I was strolling through Soulard Market this past weekend, thumping the melons, smelling the peaches, and poking the avocados. The cantaloupes samples were so sweet, they were hard to pass up. Thinking ahead, I realized that if I tried to get one more bit of fresh produce into my refrigerator, the door wouldn’t shut. But all was not lost. My friend bought three melons and cut up one to nibble on in my kitchen. Putting the chunks in my Mother’s old, crystal bowl made the fruit seem even more special.
What’s So Great about Cantaloupe?
We have long known that the fragrant, sweet melons are rich in potassium and vitamin A. A researcher at Pennsylvania State University, who studies appetite, says that melons are also high-volume foods, that make us feel full. He says most people eat about three pounds of food a day, regardless of whether the food is high calorie or low calorie. After that they stop.
Foods with high volume and low calories—that is, foods with lots of water and fiber—get us to our three pound limit without giving us a lot of calories. A whole cantaloupe only has about 277 calories, because it’s 90% water. The water helps fill us up. So you might say cantaloupe is a diet aid.
Is My Cantaloupe Ripe?
Sound Test: When selecting a melon, try the tap test. If the sound is dull and deep, you’re likely holding a ripe cantaloupe. But if the sound is high and hollow, your cantaloupe is probably not ripe.
Feel Test: Also check the feel and weight, when you lift a melon. If it feels heavier than you think it should, that’s often a sign of ripeness.
Color Test: The rind of a ripe cantaloupe (the layer beneath the netting) will be cream-colored, yellow, or golden, but not green or gray.

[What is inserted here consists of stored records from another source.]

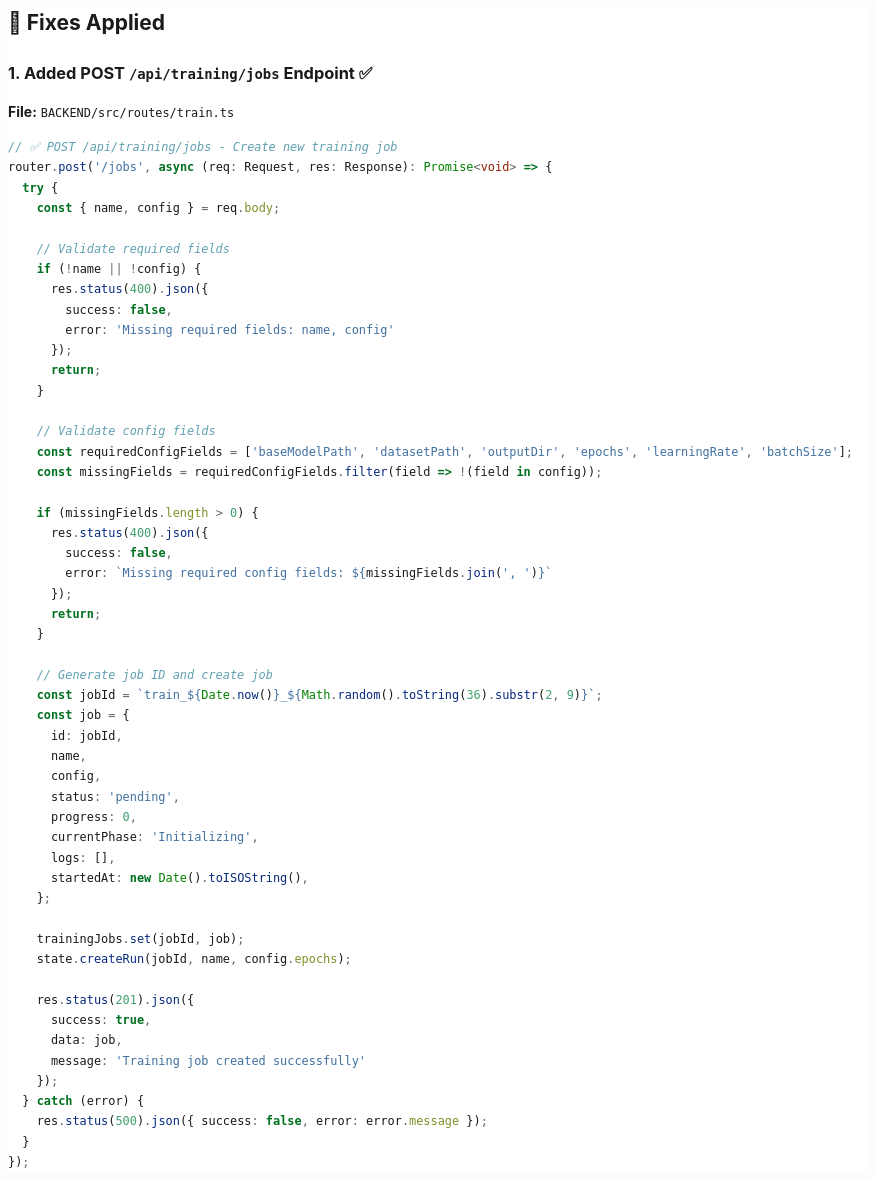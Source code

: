 
## 🔧 Fixes Applied

### 1. Added POST `/api/training/jobs` Endpoint ✅

**File:** `BACKEND/src/routes/train.ts`

```typescript
// ✅ POST /api/training/jobs - Create new training job
router.post('/jobs', async (req: Request, res: Response): Promise<void> => {
  try {
    const { name, config } = req.body;

    // Validate required fields
    if (!name || !config) {
      res.status(400).json({
        success: false,
        error: 'Missing required fields: name, config'
      });
      return;
    }

    // Validate config fields
    const requiredConfigFields = ['baseModelPath', 'datasetPath', 'outputDir', 'epochs', 'learningRate', 'batchSize'];
    const missingFields = requiredConfigFields.filter(field => !(field in config));
    
    if (missingFields.length > 0) {
      res.status(400).json({
        success: false,
        error: `Missing required config fields: ${missingFields.join(', ')}`
      });
      return;
    }

    // Generate job ID and create job
    const jobId = `train_${Date.now()}_${Math.random().toString(36).substr(2, 9)}`;
    const job = {
      id: jobId,
      name,
      config,
      status: 'pending',
      progress: 0,
      currentPhase: 'Initializing',
      logs: [],
      startedAt: new Date().toISOString(),
    };

    trainingJobs.set(jobId, job);
    state.createRun(jobId, name, config.epochs);

    res.status(201).json({
      success: true,
      data: job,
      message: 'Training job created successfully'
    });
  } catch (error) {
    res.status(500).json({ success: false, error: error.message });
  }
});
```
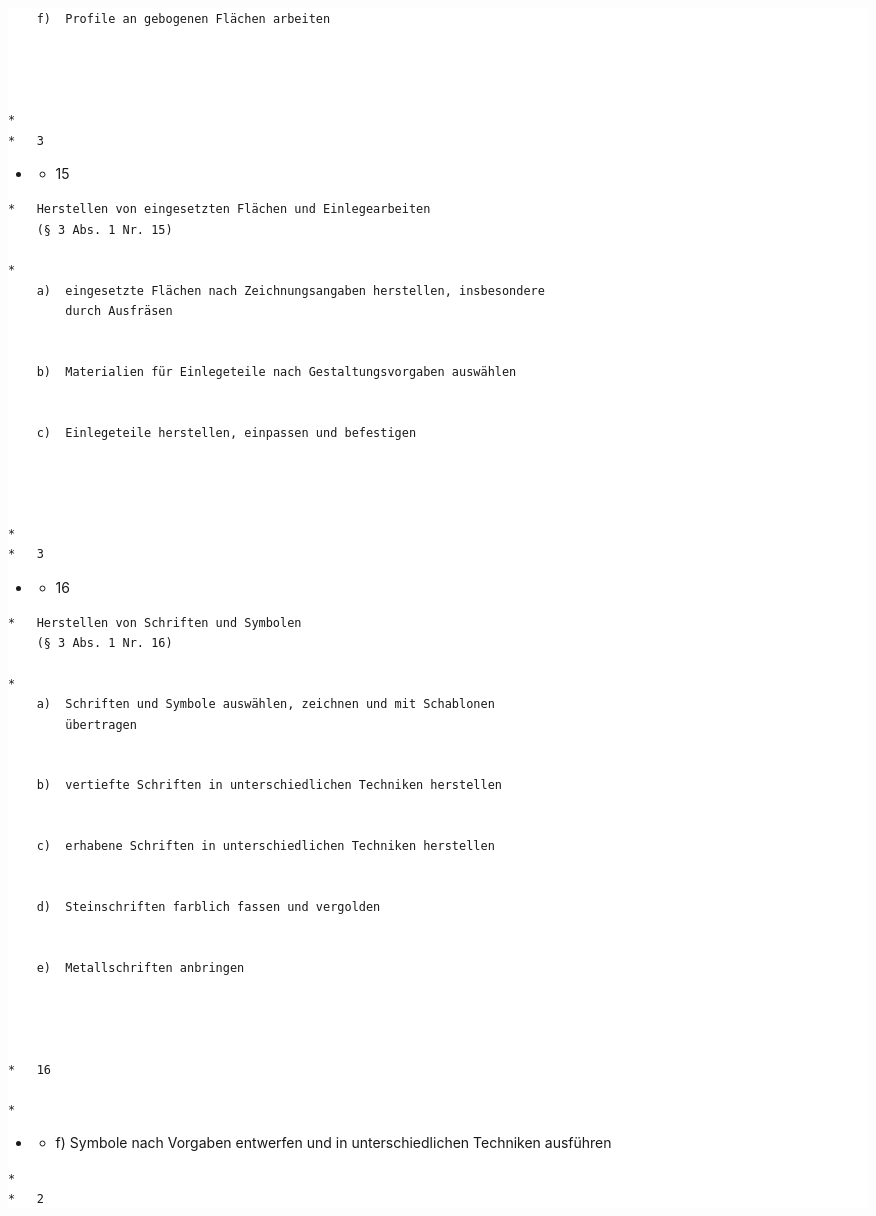 
        f)  Profile an gebogenen Flächen arbeiten




    *
    *   3


*    *   15

    *   Herstellen von eingesetzten Flächen und Einlegearbeiten
        (§ 3 Abs. 1 Nr. 15)

    *
        a)  eingesetzte Flächen nach Zeichnungsangaben herstellen, insbesondere
            durch Ausfräsen


        b)  Materialien für Einlegeteile nach Gestaltungsvorgaben auswählen


        c)  Einlegeteile herstellen, einpassen und befestigen




    *
    *   3


*    *   16

    *   Herstellen von Schriften und Symbolen
        (§ 3 Abs. 1 Nr. 16)

    *
        a)  Schriften und Symbole auswählen, zeichnen und mit Schablonen
            übertragen


        b)  vertiefte Schriften in unterschiedlichen Techniken herstellen


        c)  erhabene Schriften in unterschiedlichen Techniken herstellen


        d)  Steinschriften farblich fassen und vergolden


        e)  Metallschriften anbringen




    *   16

    *

*    *
        f)  Symbole nach Vorgaben entwerfen und in unterschiedlichen Techniken
            ausführen




    *
    *   2
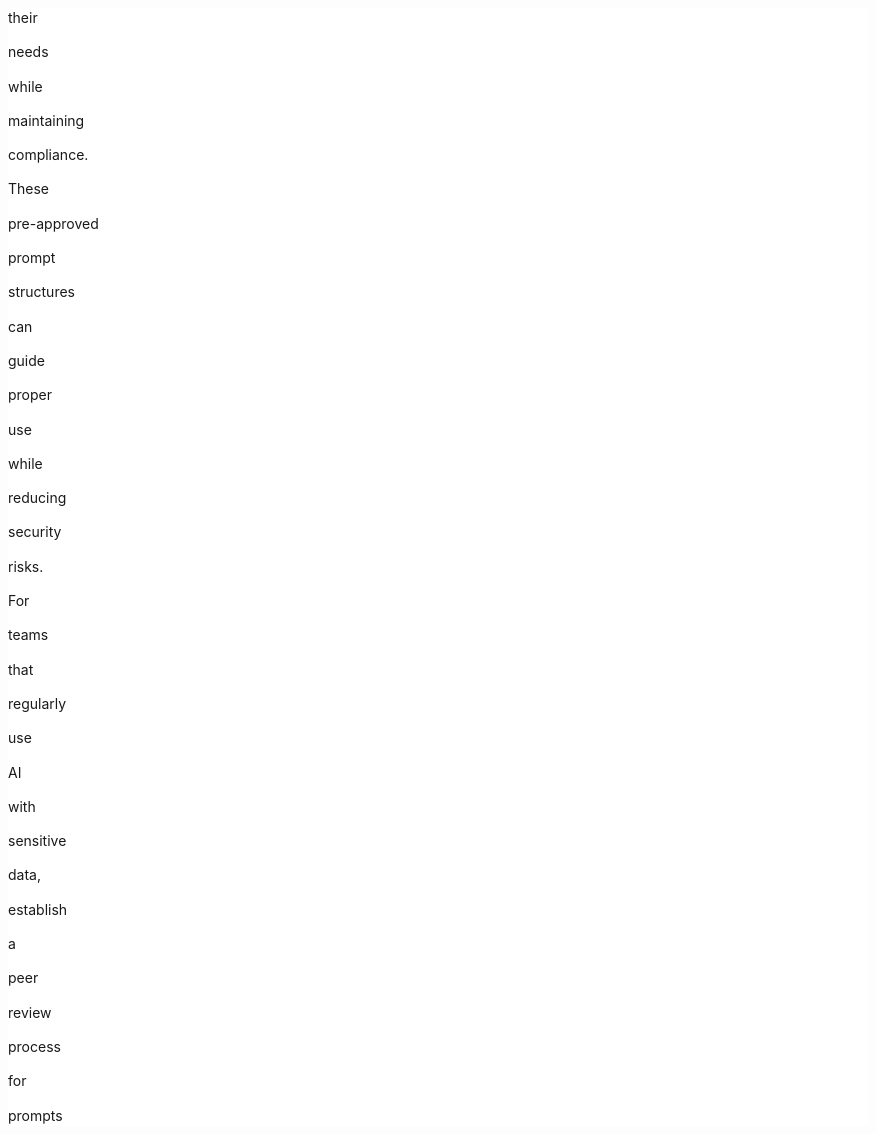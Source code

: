 their
 
needs
 
while
 
maintaining
 
compliance.
 
These
 
pre-approved
 
prompt
 
structures
 
can
 
guide
 
proper
 
use
 
while
 
reducing
 
security
 
risks.
 
For
 
teams
 
that
 
regularly
 
use
 
AI
 
with
 
sensitive
 
data,
 
establish
 
a
 
peer
 
review
 
process
 
for
 
prompts
 
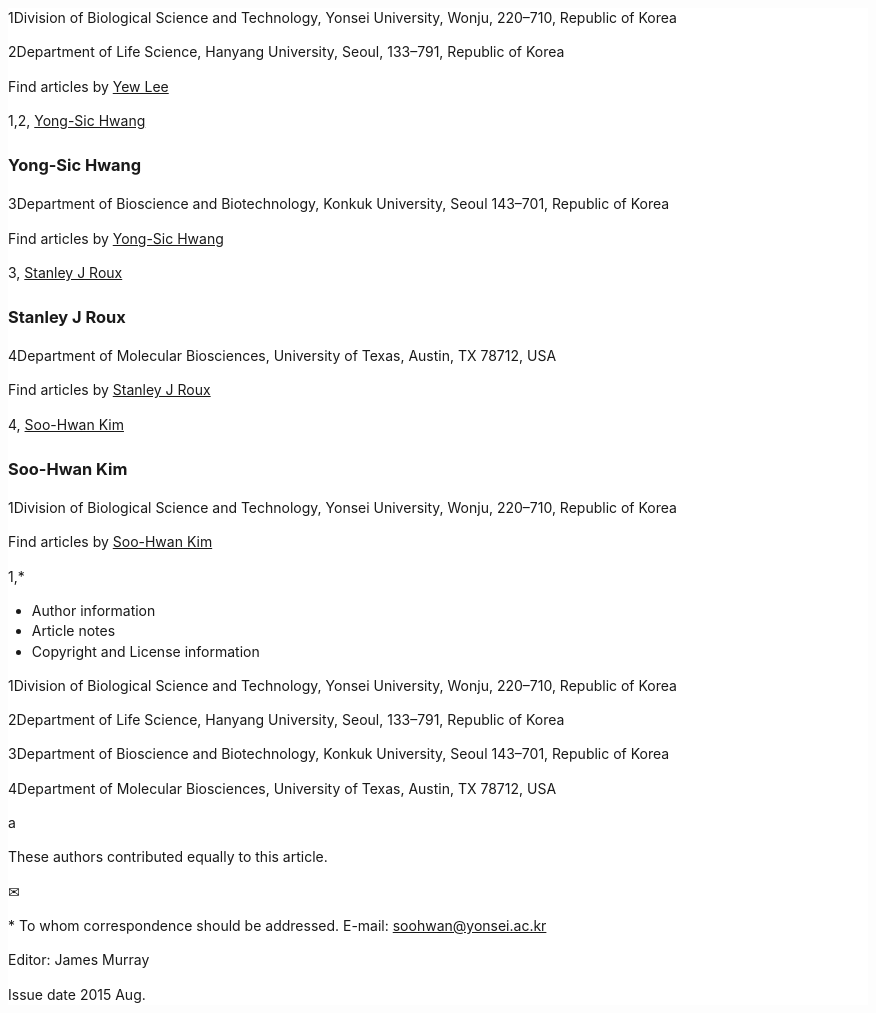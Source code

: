 1Division of Biological Science and Technology, Yonsei University, Wonju, 220–710, Republic of Korea

2Department of Life Science, Hanyang University, Seoul, 133–791, Republic of Korea

Find articles by [Yew Lee](https://pubmed.ncbi.nlm.nih.gov/?term=%22Lee%20Y%22%5BAuthor%5D)

1,2, [Yong-Sic Hwang](https://pubmed.ncbi.nlm.nih.gov/?term=%22Hwang%20YS%22%5BAuthor%5D)

### Yong-Sic Hwang

3Department of Bioscience and Biotechnology, Konkuk University, Seoul 143–701, Republic of Korea

Find articles by [Yong-Sic Hwang](https://pubmed.ncbi.nlm.nih.gov/?term=%22Hwang%20YS%22%5BAuthor%5D)

3, [Stanley J Roux](https://pubmed.ncbi.nlm.nih.gov/?term=%22Roux%20SJ%22%5BAuthor%5D)

### Stanley J Roux

4Department of Molecular Biosciences, University of Texas, Austin, TX 78712, USA

Find articles by [Stanley J Roux](https://pubmed.ncbi.nlm.nih.gov/?term=%22Roux%20SJ%22%5BAuthor%5D)

4, [Soo-Hwan Kim](https://pubmed.ncbi.nlm.nih.gov/?term=%22Kim%20SH%22%5BAuthor%5D)

### Soo-Hwan Kim

1Division of Biological Science and Technology, Yonsei University, Wonju, 220–710, Republic of Korea

Find articles by [Soo-Hwan Kim](https://pubmed.ncbi.nlm.nih.gov/?term=%22Kim%20SH%22%5BAuthor%5D)

1,\*

* Author information
* Article notes
* Copyright and License information

1Division of Biological Science and Technology, Yonsei University, Wonju, 220–710, Republic of Korea

2Department of Life Science, Hanyang University, Seoul, 133–791, Republic of Korea

3Department of Bioscience and Biotechnology, Konkuk University, Seoul 143–701, Republic of Korea

4Department of Molecular Biosciences, University of Texas, Austin, TX 78712, USA

a

These authors contributed equally to this article.

✉

\* To whom correspondence should be addressed. E-mail: soohwan@yonsei.ac.kr

Editor: James Murray

Issue date 2015 Aug.
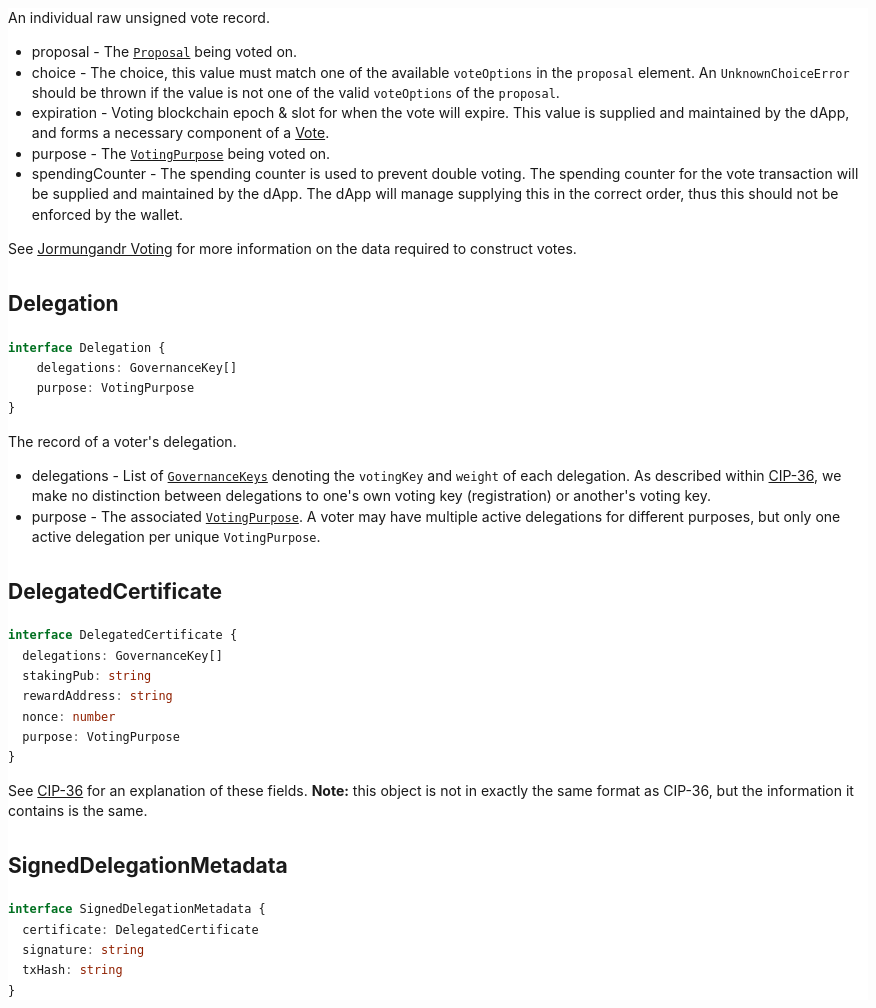 An individual raw unsigned vote record.

* proposal - The [`Proposal`](#proposal) being voted on.
* choice - The choice, this value must match one of the available `voteOptions` in the `proposal` element. An `UnknownChoiceError` should be thrown if the value is not one of the valid `voteOptions` of the `proposal`.
* expiration - Voting blockchain epoch \& slot for when the vote will expire. This value is supplied and maintained by the dApp, and forms a necessary component of a [Vote](#vote).
* purpose - The [`VotingPurpose`](#votingpurpose) being voted on.
* spendingCounter - The spending counter is used to prevent double voting. The spending counter for the vote transaction will be supplied and maintained by the dApp. The dApp will manage supplying this in the correct order, thus this should not be enforced by the wallet.

See [Jormungandr Voting](<https://input-output-hk.github.io/jormungandr/jcli/vote.html#voting>) for more information on the data required to construct votes.

## Delegation

```ts
interface Delegation {
    delegations: GovernanceKey[]
    purpose: VotingPurpose
}
```

The record of a voter's delegation.

* delegations - List of [`GovernanceKeys`](#governancekey) denoting the `votingKey` and `weight` of each delegation. As described within [CIP-36](https://github.com/cardano-foundation/CIPs/tree/master/CIP-0036#motivation), we make no distinction between delegations to one's own voting key (registration) or another's voting key. 
* purpose - The associated [`VotingPurpose`](#voting-purpose). A voter may have multiple active delegations for different purposes, but only one active delegation per unique `VotingPurpose`.

## DelegatedCertificate

```ts
interface DelegatedCertificate {
  delegations: GovernanceKey[]
  stakingPub: string
  rewardAddress: string
  nonce: number
  purpose: VotingPurpose
}
```

See [CIP-36](https://github.com/cardano-foundation/CIPs/tree/master/CIP-0036) for an explanation of these fields. **Note:** this object is not in exactly the same format as CIP-36, but the information it contains is the same.

## SignedDelegationMetadata

```ts
interface SignedDelegationMetadata {
  certificate: DelegatedCertificate
  signature: string
  txHash: string
}
```
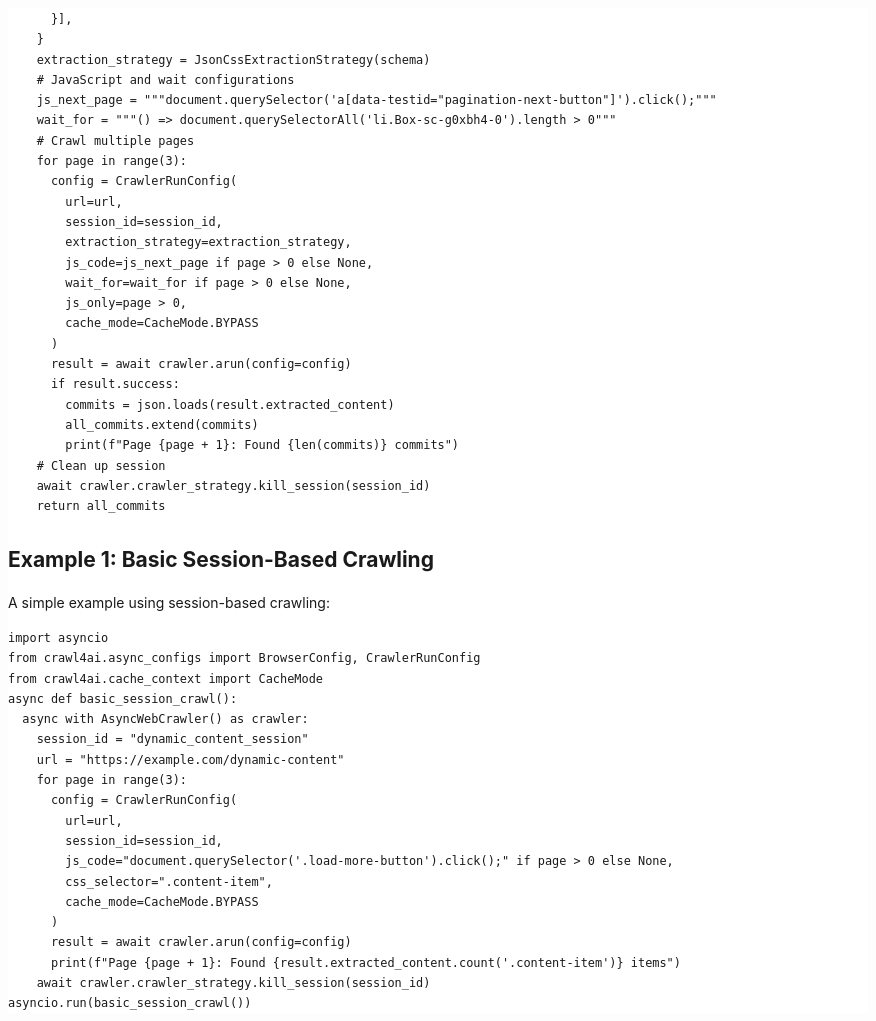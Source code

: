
 ```
      }],
    }
    extraction_strategy = JsonCssExtractionStrategy(schema)
    # JavaScript and wait configurations
    js_next_page = """document.querySelector('a[data-testid="pagination-next-button"]').click();"""
    wait_for = """() => document.querySelectorAll('li.Box-sc-g0xbh4-0').length > 0"""
    # Crawl multiple pages
    for page in range(3):
      config = CrawlerRunConfig(
        url=url,
        session_id=session_id,
        extraction_strategy=extraction_strategy,
        js_code=js_next_page if page > 0 else None,
        wait_for=wait_for if page > 0 else None,
        js_only=page > 0,
        cache_mode=CacheMode.BYPASS
      )
      result = await crawler.arun(config=config)
      if result.success:
        commits = json.loads(result.extracted_content)
        all_commits.extend(commits)
        print(f"Page {page + 1}: Found {len(commits)} commits")
    # Clean up session
    await crawler.crawler_strategy.kill_session(session_id)
    return all_commits

```

## Example 1: Basic Session-Based Crawling
A simple example using session-based crawling:
```
import asyncio
from crawl4ai.async_configs import BrowserConfig, CrawlerRunConfig
from crawl4ai.cache_context import CacheMode
async def basic_session_crawl():
  async with AsyncWebCrawler() as crawler:
    session_id = "dynamic_content_session"
    url = "https://example.com/dynamic-content"
    for page in range(3):
      config = CrawlerRunConfig(
        url=url,
        session_id=session_id,
        js_code="document.querySelector('.load-more-button').click();" if page > 0 else None,
        css_selector=".content-item",
        cache_mode=CacheMode.BYPASS
      )
      result = await crawler.arun(config=config)
      print(f"Page {page + 1}: Found {result.extracted_content.count('.content-item')} items")
    await crawler.crawler_strategy.kill_session(session_id)
asyncio.run(basic_session_crawl())

```
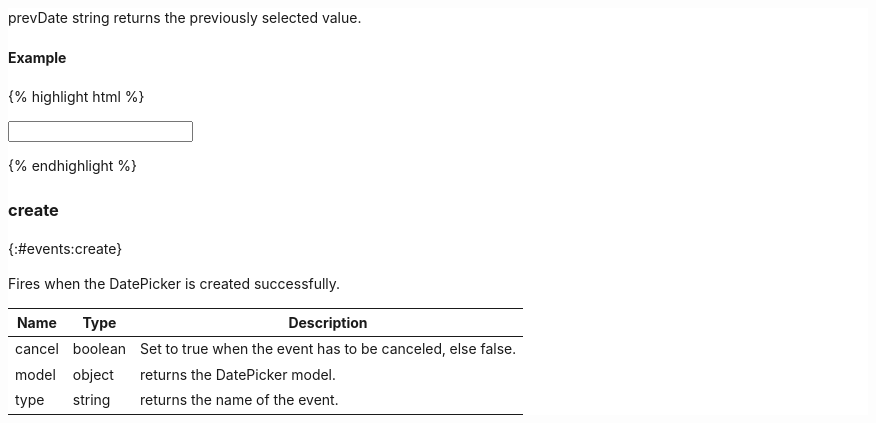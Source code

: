 <td class="name">
prevDate</td>
<td class="type"><span class="param-type">string</span></td>
<td class="description">returns the previously selected value.</td>
</tr>
</tbody>
</table>




#### Example



{% highlight html %}
 
<input type="text" id="datepicker" />
<script>
//close event for datepicker
$("#datepicker").ejDatePicker({
   close: function (args) {}
});   
</script>

{% endhighlight %}







### create
{:#events:create}


Fires when the DatePicker is created successfully.

<table class="params">
<thead>
<tr>
<th>Name</th>
<th>Type</th>
<th>Description</th>
</tr>
</thead>
<tbody>
<tr>
<td class="name">
cancel</td>
<td class="type"><span class="param-type">boolean</span></td>
<td class="description">Set to true when the event has to be canceled, else false.</td>
</tr>
<tr>
<td class="name">
model</td>
<td class="type"><ts ref="ej.DatePicker.Model"/><span class="param-type">object</span></td>
<td class="description">returns the DatePicker model.</td>
</tr>
<tr>
<td class="name">
type</td>
<td class="type"><span class="param-type">string</span></td>
<td class="description">returns the name of the event.</td>
</tr>
</tbody>
</table>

Smell Test: Smelling the bottom of the melon (also called the blossom end, opposite from the stem end, where the vine was attached) can be helpful in determining ripeness. Unripe melons are likely to have a very faint smell, or no none at all. Ripe cantaloupes are more likely to have a distinct cantaloupe aroma. Beware, if the fragrance is overly strong; the melon may be overripe.
Fun Ways to Serve Cantaloupe
- Add sparkling water to fresh, squeezed cantaloupe juice for a refreshing drink.
- In a blender or food processor, purée melon and peeled, soft peaches to make cold, summer soup. Add lemon juice and honey to taste.
- Top melon chunks with yogurt and chopped mint.
- Slice melons in half horizontally, scoop out seeds and use each half as a basket from which to serve fruit salad.